Apartheid legislation
“Apartheid [laws] systematically and purposefully restricted the majority of South Africans from meaningful participation in the economy. … access to skills and to self-employment was racially restricted. The accumulation process under Apartheid confined the creation of wealth to a racial minority and imposed underdevelopment on black communities. The result is an economic structure that today, in essence, still excludes the vast majority of South Africans.” explains the DTI BEE Strategy document.
Why so few black entrepreneurs?
Here’s the theory: many white ‘old school’ SA’s Greatest Entrepreneurs were hard scrabble, of-necessity entrepreneurs. Their grandchildren today are educated and connected and most importantly, entrepreneurship has been in their blood since they were knee-high to a cash register.
Black kids? Not so much.
Group Areas Act, 1965
B-BBEE helps a bit
As a result, the concept of starting and running your own business does not come naturally to many black South Africans. And because there are so few black role models to emulate, few people today aspire to being an entrepreneur. Although B-BBEE helps previously excluded people get access to the economy, it can’t instil in them that missing cultural capital necessary to want to ‘be your own boss’.
first published in SME South Africa
Doomed to fail or expect to succeed
Our national education system dooms 96 out of every 100 kids who enter grade one to no further education after matric. So the vast majority of ordinary South Africans will find it almost impossible to free themselves from dependence on social grants to climb the ladder to middle-class jobs. They are left to resent the entrepreneurial ‘foreign shop-owners’ who do make a go of it despite hostile conditions far from home and family.
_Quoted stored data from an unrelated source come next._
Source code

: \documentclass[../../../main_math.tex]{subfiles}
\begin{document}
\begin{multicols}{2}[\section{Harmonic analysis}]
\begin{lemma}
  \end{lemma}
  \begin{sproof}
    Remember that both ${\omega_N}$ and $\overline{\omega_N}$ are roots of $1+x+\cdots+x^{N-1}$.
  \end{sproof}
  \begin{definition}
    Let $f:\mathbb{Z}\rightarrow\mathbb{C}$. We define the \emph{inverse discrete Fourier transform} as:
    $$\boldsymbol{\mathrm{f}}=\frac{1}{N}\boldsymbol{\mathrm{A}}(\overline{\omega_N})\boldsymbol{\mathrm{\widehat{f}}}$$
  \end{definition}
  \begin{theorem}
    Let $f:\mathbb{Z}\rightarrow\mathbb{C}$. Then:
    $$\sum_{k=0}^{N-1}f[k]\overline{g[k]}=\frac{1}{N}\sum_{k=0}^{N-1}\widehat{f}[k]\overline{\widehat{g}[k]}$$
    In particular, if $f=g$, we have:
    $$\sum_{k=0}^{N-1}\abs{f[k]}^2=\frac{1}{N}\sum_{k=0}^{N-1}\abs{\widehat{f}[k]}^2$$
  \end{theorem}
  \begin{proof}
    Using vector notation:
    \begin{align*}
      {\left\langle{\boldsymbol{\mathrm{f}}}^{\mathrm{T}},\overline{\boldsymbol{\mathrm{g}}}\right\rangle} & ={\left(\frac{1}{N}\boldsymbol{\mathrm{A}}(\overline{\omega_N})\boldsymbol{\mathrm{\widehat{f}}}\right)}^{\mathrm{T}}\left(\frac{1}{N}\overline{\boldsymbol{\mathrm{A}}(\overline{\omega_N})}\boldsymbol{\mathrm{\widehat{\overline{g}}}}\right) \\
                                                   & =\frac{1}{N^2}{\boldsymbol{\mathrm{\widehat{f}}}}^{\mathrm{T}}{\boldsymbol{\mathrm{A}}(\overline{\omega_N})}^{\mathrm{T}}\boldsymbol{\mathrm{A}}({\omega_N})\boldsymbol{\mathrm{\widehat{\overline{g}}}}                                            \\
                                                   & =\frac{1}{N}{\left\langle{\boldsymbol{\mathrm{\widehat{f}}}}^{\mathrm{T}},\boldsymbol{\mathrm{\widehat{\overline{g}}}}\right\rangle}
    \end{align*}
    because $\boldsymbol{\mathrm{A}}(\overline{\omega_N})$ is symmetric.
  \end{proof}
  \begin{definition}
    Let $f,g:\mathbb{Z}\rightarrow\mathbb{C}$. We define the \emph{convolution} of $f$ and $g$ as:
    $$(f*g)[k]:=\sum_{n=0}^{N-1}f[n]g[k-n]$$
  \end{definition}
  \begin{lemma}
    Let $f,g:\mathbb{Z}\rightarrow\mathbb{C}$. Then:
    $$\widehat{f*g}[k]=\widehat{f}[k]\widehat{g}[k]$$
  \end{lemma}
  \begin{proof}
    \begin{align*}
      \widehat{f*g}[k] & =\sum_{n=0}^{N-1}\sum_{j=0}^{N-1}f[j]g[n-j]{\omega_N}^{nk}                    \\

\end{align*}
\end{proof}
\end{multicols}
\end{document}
To address this challenge, we need to recognise those who have broken the mould and embrace those that have done the unthinkable. Those few pioneers who have made entrepreneurship attractive for the unconventional thinkers and risk-takers in our country.
So, yes, the evil of apartheid IS to blame. But now that its shackles are off, are we doing what we should to help people realise that it’s good to take responsibility for your own economic success?